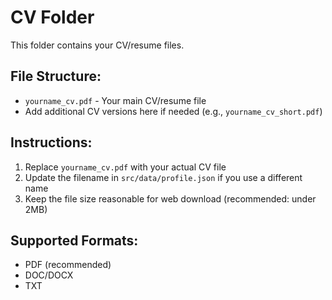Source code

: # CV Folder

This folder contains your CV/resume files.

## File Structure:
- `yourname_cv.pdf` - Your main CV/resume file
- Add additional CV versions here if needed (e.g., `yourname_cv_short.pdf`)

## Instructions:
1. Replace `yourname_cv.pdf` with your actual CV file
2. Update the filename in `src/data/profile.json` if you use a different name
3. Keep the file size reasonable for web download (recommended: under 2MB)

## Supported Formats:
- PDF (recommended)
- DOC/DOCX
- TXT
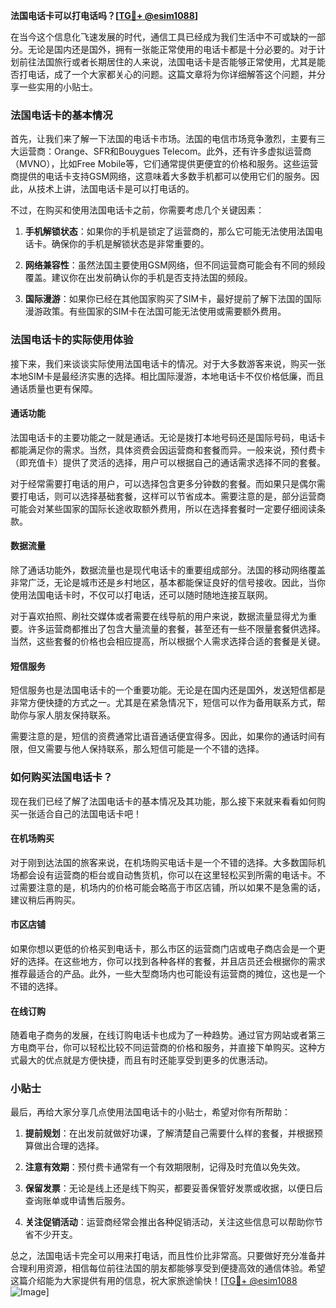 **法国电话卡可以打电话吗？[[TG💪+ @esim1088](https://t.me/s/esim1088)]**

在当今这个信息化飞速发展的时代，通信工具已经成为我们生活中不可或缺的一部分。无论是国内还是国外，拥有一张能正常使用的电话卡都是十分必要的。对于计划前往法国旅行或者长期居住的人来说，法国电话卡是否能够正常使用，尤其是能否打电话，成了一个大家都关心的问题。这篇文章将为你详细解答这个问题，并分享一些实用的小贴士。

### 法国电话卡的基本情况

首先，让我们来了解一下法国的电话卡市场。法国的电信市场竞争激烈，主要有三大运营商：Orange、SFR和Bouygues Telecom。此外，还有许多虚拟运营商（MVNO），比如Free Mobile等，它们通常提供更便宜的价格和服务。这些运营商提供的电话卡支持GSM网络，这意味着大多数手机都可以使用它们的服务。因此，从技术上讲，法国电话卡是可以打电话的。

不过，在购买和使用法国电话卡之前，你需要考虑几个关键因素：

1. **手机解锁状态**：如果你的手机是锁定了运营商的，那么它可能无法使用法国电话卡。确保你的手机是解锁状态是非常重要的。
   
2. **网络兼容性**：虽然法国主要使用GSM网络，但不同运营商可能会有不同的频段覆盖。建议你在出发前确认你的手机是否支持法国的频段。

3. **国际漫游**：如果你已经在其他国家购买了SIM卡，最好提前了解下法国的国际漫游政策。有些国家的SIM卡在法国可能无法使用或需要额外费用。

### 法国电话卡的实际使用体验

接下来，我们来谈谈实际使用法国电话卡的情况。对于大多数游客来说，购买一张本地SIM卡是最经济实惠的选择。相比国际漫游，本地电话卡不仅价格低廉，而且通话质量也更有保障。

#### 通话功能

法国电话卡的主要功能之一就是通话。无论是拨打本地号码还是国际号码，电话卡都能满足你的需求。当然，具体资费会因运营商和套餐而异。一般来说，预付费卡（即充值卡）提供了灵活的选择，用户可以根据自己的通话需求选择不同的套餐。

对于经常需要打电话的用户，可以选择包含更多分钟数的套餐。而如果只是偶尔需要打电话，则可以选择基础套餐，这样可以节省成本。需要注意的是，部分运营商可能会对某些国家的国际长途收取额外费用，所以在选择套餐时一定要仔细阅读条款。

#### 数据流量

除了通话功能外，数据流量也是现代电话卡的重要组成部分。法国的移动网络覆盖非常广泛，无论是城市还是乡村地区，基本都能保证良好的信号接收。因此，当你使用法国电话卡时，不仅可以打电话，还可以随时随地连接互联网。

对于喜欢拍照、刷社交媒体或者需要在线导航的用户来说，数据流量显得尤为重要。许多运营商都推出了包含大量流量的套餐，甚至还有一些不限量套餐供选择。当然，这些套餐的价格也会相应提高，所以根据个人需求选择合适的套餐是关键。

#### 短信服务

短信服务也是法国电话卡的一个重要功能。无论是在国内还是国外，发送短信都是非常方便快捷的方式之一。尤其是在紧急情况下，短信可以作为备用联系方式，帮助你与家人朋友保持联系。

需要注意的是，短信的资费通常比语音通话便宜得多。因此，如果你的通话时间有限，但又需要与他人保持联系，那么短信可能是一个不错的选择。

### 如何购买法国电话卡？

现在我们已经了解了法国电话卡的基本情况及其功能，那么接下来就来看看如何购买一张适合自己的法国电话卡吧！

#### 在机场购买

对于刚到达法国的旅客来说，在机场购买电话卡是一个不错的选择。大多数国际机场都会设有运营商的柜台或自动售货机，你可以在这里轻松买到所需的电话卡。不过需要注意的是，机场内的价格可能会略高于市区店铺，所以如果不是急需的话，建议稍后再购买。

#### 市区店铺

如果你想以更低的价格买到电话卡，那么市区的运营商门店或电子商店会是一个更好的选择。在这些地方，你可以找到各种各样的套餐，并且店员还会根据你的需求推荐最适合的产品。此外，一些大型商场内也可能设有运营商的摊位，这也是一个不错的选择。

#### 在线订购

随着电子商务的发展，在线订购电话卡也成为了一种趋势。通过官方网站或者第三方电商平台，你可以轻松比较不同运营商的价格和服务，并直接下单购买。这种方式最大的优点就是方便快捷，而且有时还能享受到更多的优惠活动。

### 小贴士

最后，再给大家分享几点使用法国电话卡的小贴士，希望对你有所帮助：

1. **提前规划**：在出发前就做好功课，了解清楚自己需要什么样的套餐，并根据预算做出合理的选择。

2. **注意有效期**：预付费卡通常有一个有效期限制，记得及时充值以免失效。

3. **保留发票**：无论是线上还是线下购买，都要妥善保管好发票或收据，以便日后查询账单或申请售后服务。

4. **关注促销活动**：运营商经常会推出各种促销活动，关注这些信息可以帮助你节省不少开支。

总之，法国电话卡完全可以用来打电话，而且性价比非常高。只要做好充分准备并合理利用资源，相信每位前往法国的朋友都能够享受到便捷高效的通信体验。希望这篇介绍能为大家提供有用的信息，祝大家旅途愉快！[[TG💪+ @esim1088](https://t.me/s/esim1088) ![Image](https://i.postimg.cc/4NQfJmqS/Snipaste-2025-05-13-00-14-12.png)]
==================================================
**Problem to work on:** Transcribe each entry exactly; images stay out.

**Task result:**
Source code

: # CV Folder

This folder contains your CV/resume files.

## File Structure:
- `yourname_cv.pdf` - Your main CV/resume file
- Add additional CV versions here if needed (e.g., `yourname_cv_short.pdf`)

## Instructions:
1. Replace `yourname_cv.pdf` with your actual CV file
2. Update the filename in `src/data/profile.json` if you use a different name
3. Keep the file size reasonable for web download (recommended: under 2MB)

## Supported Formats:
- PDF (recommended)
- DOC/DOCX
- TXT
 **法国电话卡可以打电话吗？[[TG💪+ @esim1088](https://t.me/s/esim1088)]**

在当今这个信息化飞速发展的时代，通信工具已经成为我们生活中不可或缺的一部分。无论是国内还是国外，拥有一张能正常使用的电话卡都是十分必要的。对于计划前往法国旅行或者长期居住的人来说，法国电话卡是否能够正常使用，尤其是能否打电话，成了一个大家都关心的问题。这篇文章将为你详细解答这个问题，并分享一些实用的小贴士。

### 法国电话卡的基本情况

首先，让我们来了解一下法国的电话卡市场。法国的电信市场竞争激烈，主要有三大运营商：Orange、SFR和Bouygues Telecom。此外，还有许多虚拟运营商（MVNO），比如Free Mobile等，它们通常提供更便宜的价格和服务。这些运营商提供的电话卡支持GSM网络，这意味着大多数手机都可以使用它们的服务。因此，从技术上讲，法国电话卡是可以打电话的。

不过，在购买和使用法国电话卡之前，你需要考虑几个关键因素：

1. **手机解锁状态**：如果你的手机是锁定了运营商的，那么它可能无法使用法国电话卡。确保你的手机是解锁状态是非常重要的。
   
2. **网络兼容性**：虽然法国主要使用GSM网络，但不同运营商可能会有不同的频段覆盖。建议你在出发前确认你的手机是否支持法国的频段。

3. **国际漫游**：如果你已经在其他国家购买了SIM卡，最好提前了解下法国的国际漫游政策。有些国家的SIM卡在法国可能无法使用或需要额外费用。

### 法国电话卡的实际使用体验

接下来，我们来谈谈实际使用法国电话卡的情况。对于大多数游客来说，购买一张本地SIM卡是最经济实惠的选择。相比国际漫游，本地电话卡不仅价格低廉，而且通话质量也更有保障。

#### 通话功能

法国电话卡的主要功能之一就是通话。无论是拨打本地号码还是国际号码，电话卡都能满足你的需求。当然，具体资费会因运营商和套餐而异。一般来说，预付费卡（即充值卡）提供了灵活的选择，用户可以根据自己的通话需求选择不同的套餐。

对于经常需要打电话的用户，可以选择包含更多分钟数的套餐。而如果只是偶尔需要打电话，则可以选择基础套餐，这样可以节省成本。需要注意的是，部分运营商可能会对某些国家的国际长途收取额外费用，所以在选择套餐时一定要仔细阅读条款。

#### 数据流量

除了通话功能外，数据流量也是现代电话卡的重要组成部分。法国的移动网络覆盖非常广泛，无论是城市还是乡村地区，基本都能保证良好的信号接收。因此，当你使用法国电话卡时，不仅可以打电话，还可以随时随地连接互联网。

对于喜欢拍照、刷社交媒体或者需要在线导航的用户来说，数据流量显得尤为重要。许多运营商都推出了包含大量流量的套餐，甚至还有一些不限量套餐供选择。当然，这些套餐的价格也会相应提高，所以根据个人需求选择合适的套餐是关键。

#### 短信服务

短信服务也是法国电话卡的一个重要功能。无论是在国内还是国外，发送短信都是非常方便快捷的方式之一。尤其是在紧急情况下，短信可以作为备用联系方式，帮助你与家人朋友保持联系。

需要注意的是，短信的资费通常比语音通话便宜得多。因此，如果你的通话时间有限，但又需要与他人保持联系，那么短信可能是一个不错的选择。

### 如何购买法国电话卡？

现在我们已经了解了法国电话卡的基本情况及其功能，那么接下来就来看看如何购买一张适合自己的法国电话卡吧！

#### 在机场购买

对于刚到达法国的旅客来说，在机场购买电话卡是一个不错的选择。大多数国际机场都会设有运营商的柜台或自动售货机，你可以在这里轻松买到所需的电话卡。不过需要注意的是，机场内的价格可能会略高于市区店铺，所以如果不是急需的话，建议稍后再购买。

#### 市区店铺

如果你想以更低的价格买到电话卡，那么市区的运营商门店或电子商店会是一个更好的选择。在这些地方，你可以找到各种各样的套餐，并且店员还会根据你的需求推荐最适合的产品。此外，一些大型商场内也可能设有运营商的摊位，这也是一个不错的选择。

#### 在线订购

随着电子商务的发展，在线订购电话卡也成为了一种趋势。通过官方网站或者第三方电商平台，你可以轻松比较不同运营商的价格和服务，并直接下单购买。这种方式最大的优点就是方便快捷，而且有时还能享受到更多的优惠活动。

### 小贴士

最后，再给大家分享几点使用法国电话卡的小贴士，希望对你有所帮助：

1. **提前规划**：在出发前就做好功课，了解清楚自己需要什么样的套餐，并根据预算做出合理的选择。

2. **注意有效期**：预付费卡通常有一个有效期限制，记得及时充值以免失效。

3. **保留发票**：无论是线上还是线下购买，都要妥善保管好发票或收据，以便日后查询账单或申请售后服务。

4. **关注促销活动**：运营商经常会推出各种促销活动，关注这些信息可以帮助你节省不少开支。

总之，法国电话卡完全可以用来打电话，而且性价比非常高。只要做好充分准备并合理利用资源，相信每位前往法国的朋友都能够享受到便捷高效的通信体验。希望这篇介绍能为大家提供有用的信息，祝大家旅途愉快！[[TG💪+ @esim1088](https://t.me/s/esim1088) ![Image](https://i.postimg.cc/4NQfJmqS/Snipaste-2025-05-13-00-14-12.png)]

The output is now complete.